Império Serrano
- Foundation: 23 March 1947; 78 years ago

= Império Serrano =

Samba School

The Grêmio Recreativo Escola de Samba Império Serrano is a samba school of the city of Rio de Janeiro, that was created on March 23 of 1947 after a disagreement of the extinct samba school Prazer da Serrinha. It was nine times champion of the Carnaval and can be considered one of the most traditional schools of the samba of the city. One of the principal vainglories of its members is the open democracy of the school, established in the school's foundation. Its history is normally confused with the history of the Morro da Serrinha, despite its headquarters being in Avenida Ministro Edgard Romero near the Estação Mercadão de Madureira, but in the same neighborhood: Madureira.
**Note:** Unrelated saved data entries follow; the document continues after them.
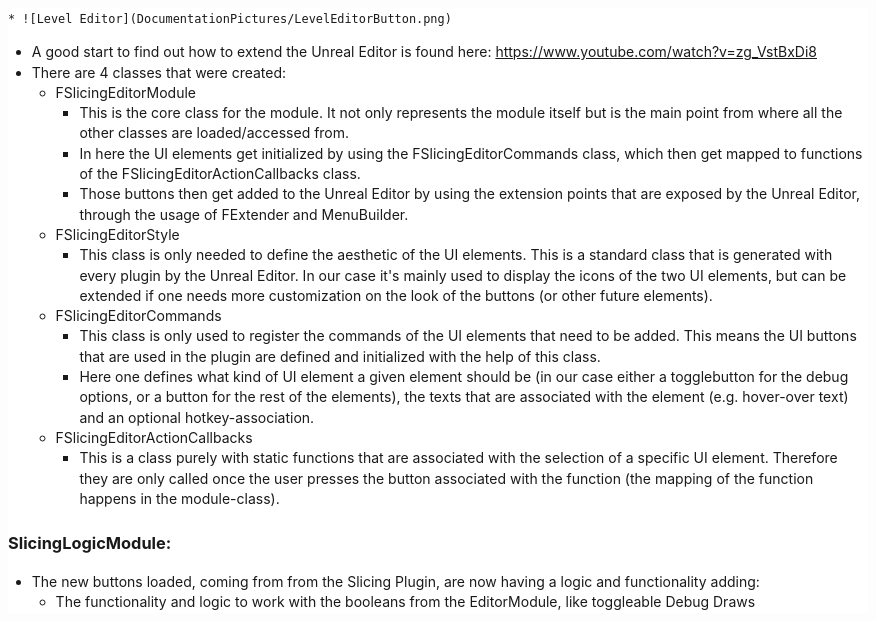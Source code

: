     * ![Level Editor](DocumentationPictures/LevelEditorButton.png)
  * A good start to find out how to extend the Unreal Editor is found here: https://www.youtube.com/watch?v=zg_VstBxDi8
* There are 4 classes that were created:
  * FSlicingEditorModule
    * This is the core class for the module. It not only represents the module itself but is the main point from where all the other classes are loaded/accessed from.
    * In here the UI elements get initialized by using the FSlicingEditorCommands class, which then get mapped to functions of the FSlicingEditorActionCallbacks class.
    * Those buttons then get added to the Unreal Editor by using the extension points that are exposed by the Unreal Editor, through the usage of FExtender and MenuBuilder.
  * FSlicingEditorStyle
    * This class is only needed to define the aesthetic of the UI elements. This is a standard class that is generated with every plugin by the Unreal Editor. In our case it's mainly used to display the icons of the two UI elements, but can be extended if one needs more customization on the look of the buttons (or other future elements).
  * FSlicingEditorCommands
    * This class is only used to register the commands of the UI elements that need to be added. This means the UI buttons that are used in the plugin are defined and initialized with the help of this class.
    * Here one defines what kind of UI element a given element should be (in our case either a togglebutton for the debug options, or a button for the rest of the elements), the texts that are  associated with the element (e.g. hover-over text) and an optional hotkey-association.
  * FSlicingEditorActionCallbacks
    * This is a class purely with static functions that are associated with the selection of a specific UI element. Therefore they are only called once the user presses the button associated with the function (the mapping of the function happens in the module-class).

### SlicingLogicModule:

* The new buttons loaded, coming from from the Slicing Plugin, are now having a logic and functionality adding:
	* The functionality and logic to work with the booleans from the EditorModule, like toggleable Debug Draws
The Ala de Compositores (Ala of the Composers) of Império is one of the most respected, having in its history people such as Silas de Oliveira, Mano Décio, Aniceto do Império, Molequinho, Dona Ivone Lara (first woman to participate in the ala of the composers of the samba schools), Beto sem Braço, Aluizio Machado, and Arlindo Cruz.
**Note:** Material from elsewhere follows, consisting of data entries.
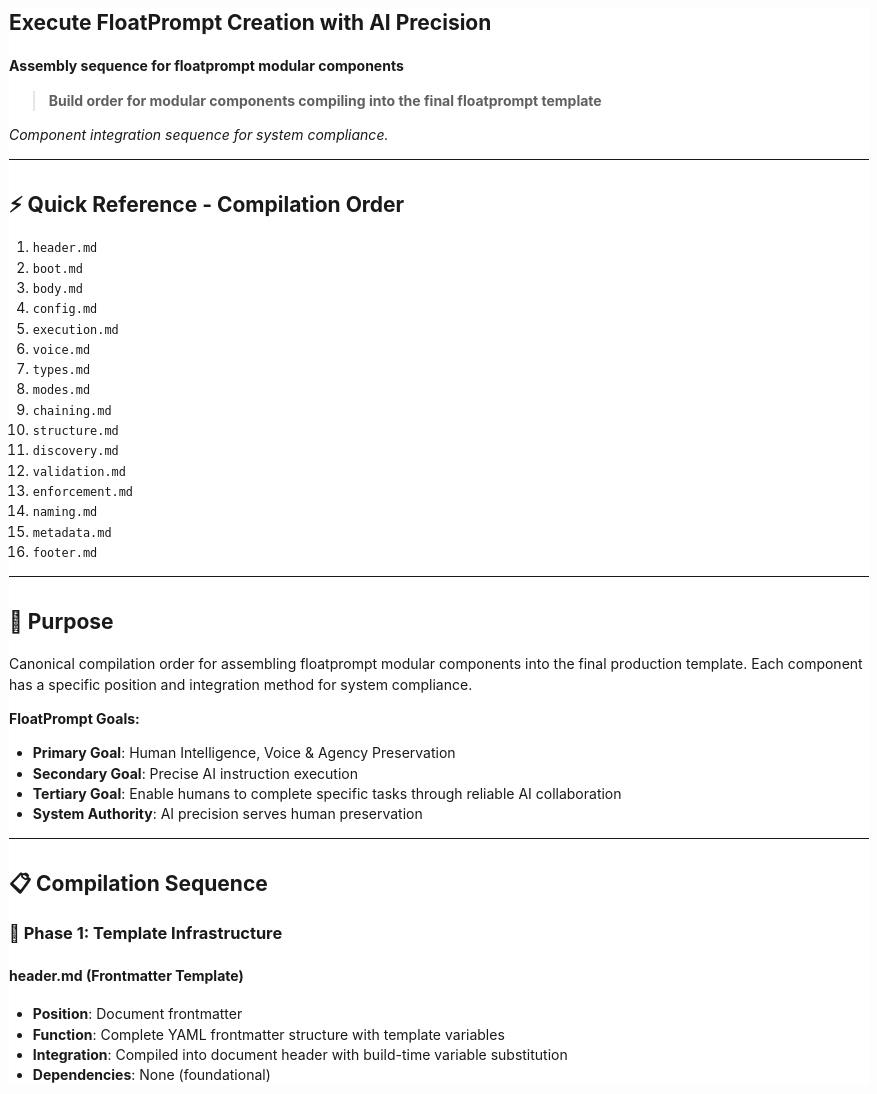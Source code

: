 
## Execute FloatPrompt Creation with AI Precision

**Assembly sequence for floatprompt modular components**

> **Build order for modular components compiling into the final floatprompt template**

*Component integration sequence for system compliance.*

---

## ⚡ Quick Reference - Compilation Order

1. `header.md` 
2. `boot.md` 
3. `body.md` 
4. `config.md`
5. `execution.md`
6. `voice.md`
7. `types.md`
8. `modes.md`
9. `chaining.md`
10. `structure.md`
11. `discovery.md`
12. `validation.md`
13. `enforcement.md`
14. `naming.md`
15. `metadata.md`
16. `footer.md` 

---

## 🎯 Purpose

Canonical compilation order for assembling floatprompt modular components into the final production template. Each component has a specific position and integration method for system compliance.

**FloatPrompt Goals:**
- **Primary Goal**: Human Intelligence, Voice & Agency Preservation
- **Secondary Goal**: Precise AI instruction execution  
- **Tertiary Goal**: Enable humans to complete specific tasks through reliable AI collaboration
- **System Authority**: AI precision serves human preservation

---

## 📋 Compilation Sequence

### 🔧 **Phase 1: Template Infrastructure**

#### **header.md** (Frontmatter Template)
- **Position**: Document frontmatter
- **Function**: Complete YAML frontmatter structure with template variables
- **Integration**: Compiled into document header with build-time variable substitution
- **Dependencies**: None (foundational)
The school's history is crowned by splendid sambas, true classics of the samba-enredo such as Aquarela Brasileira ("Brazilian Aquarelle") (1964 and 2004), Exaltação a Tiradentes ("Exaltation to Tiradentes") (1949), Os Cinco Bailes da História do Rio ("The Five Balls of the History of Rio") (1965), Heróis da Liberdade ("Liberty Heroes") (1969), Bumbum paticumbum Prugurundum (1982), among others.
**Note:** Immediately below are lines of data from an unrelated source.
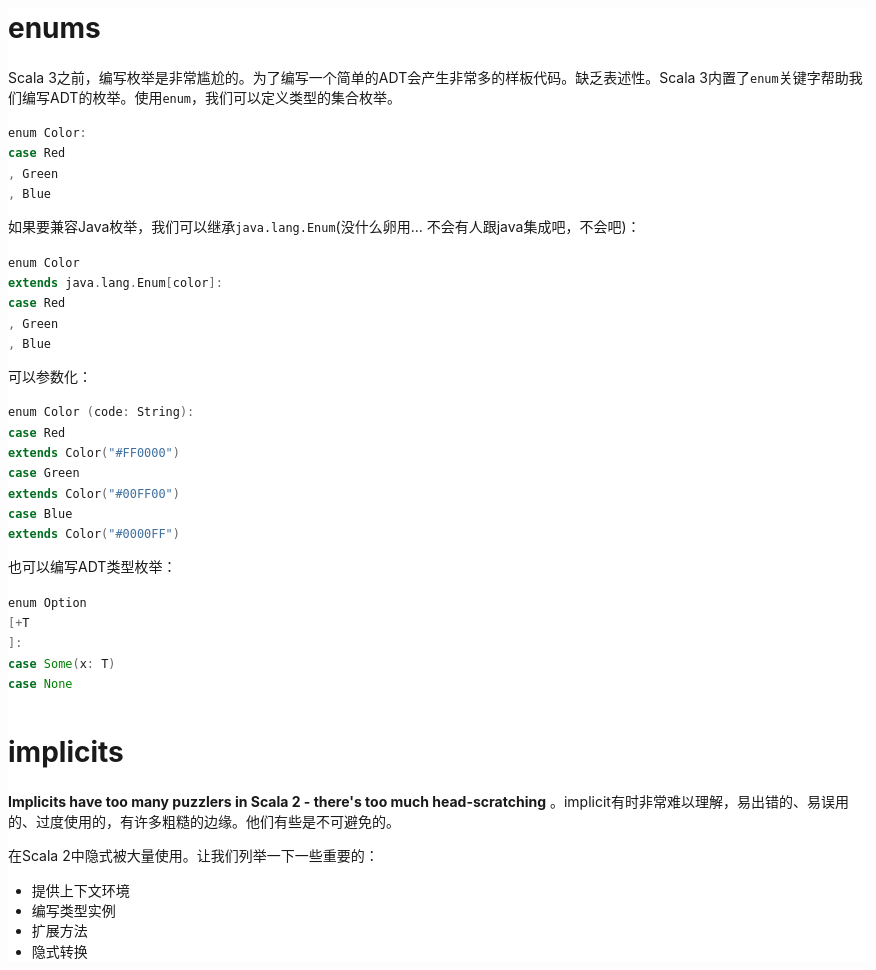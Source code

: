 # enums

Scala 3之前，编写枚举是非常尴尬的。为了编写一个简单的ADT会产生非常多的样板代码。缺乏表述性。Scala
3内置了`enum`关键字帮助我们编写ADT的枚举。使用`enum`，我们可以定义类型的集合枚举。

```scala
enum Color:
case Red
, Green
, Blue
```

如果要兼容Java枚举，我们可以继承`java.lang.Enum`(没什么卵用... 不会有人跟java集成吧，不会吧)：

```scala
enum Color
extends java.lang.Enum[color]:
case Red
, Green
, Blue
```

可以参数化：

```scala
enum Color (code: String):
case Red
extends Color("#FF0000")
case Green
extends Color("#00FF00")
case Blue
extends Color("#0000FF")
```

也可以编写ADT类型枚举：

```scala
enum Option
[+T
]:
case Some(x: T)
case None
```

# implicits

**Implicits have too many puzzlers in Scala 2 - there's too much head-scratching**
。implicit有时非常难以理解，易出错的、易误用的、过度使用的，有许多粗糙的边缘。他们有些是不可避免的。

在Scala 2中隐式被大量使用。让我们列举一下一些重要的：

- 提供上下文环境
- 编写类型实例
- 扩展方法
- 隐式转换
In 1982, the singer Clara Nunes recorded the samba Serrinha, in homage to Mauro Duarte and Paulo César Pinheiro.

In the 1990s, the school confronted serious political problems that resulted in three downgradings (1991, 1997, and 1999).

The school returned to the elite of the Carnaval in 2001, though struggling to remain in the group. That year, the school brought the samba of Arlindo Cruz, Maurição, Carlos Sena, and Elmo Caetano, and it was considered by the reviewers as the most beautiful of the year. The samba narrated the story of the Resistance, nickname of the Syndicate of the Stevedores of Rio de Janeiro, with which many of the school's members were connected.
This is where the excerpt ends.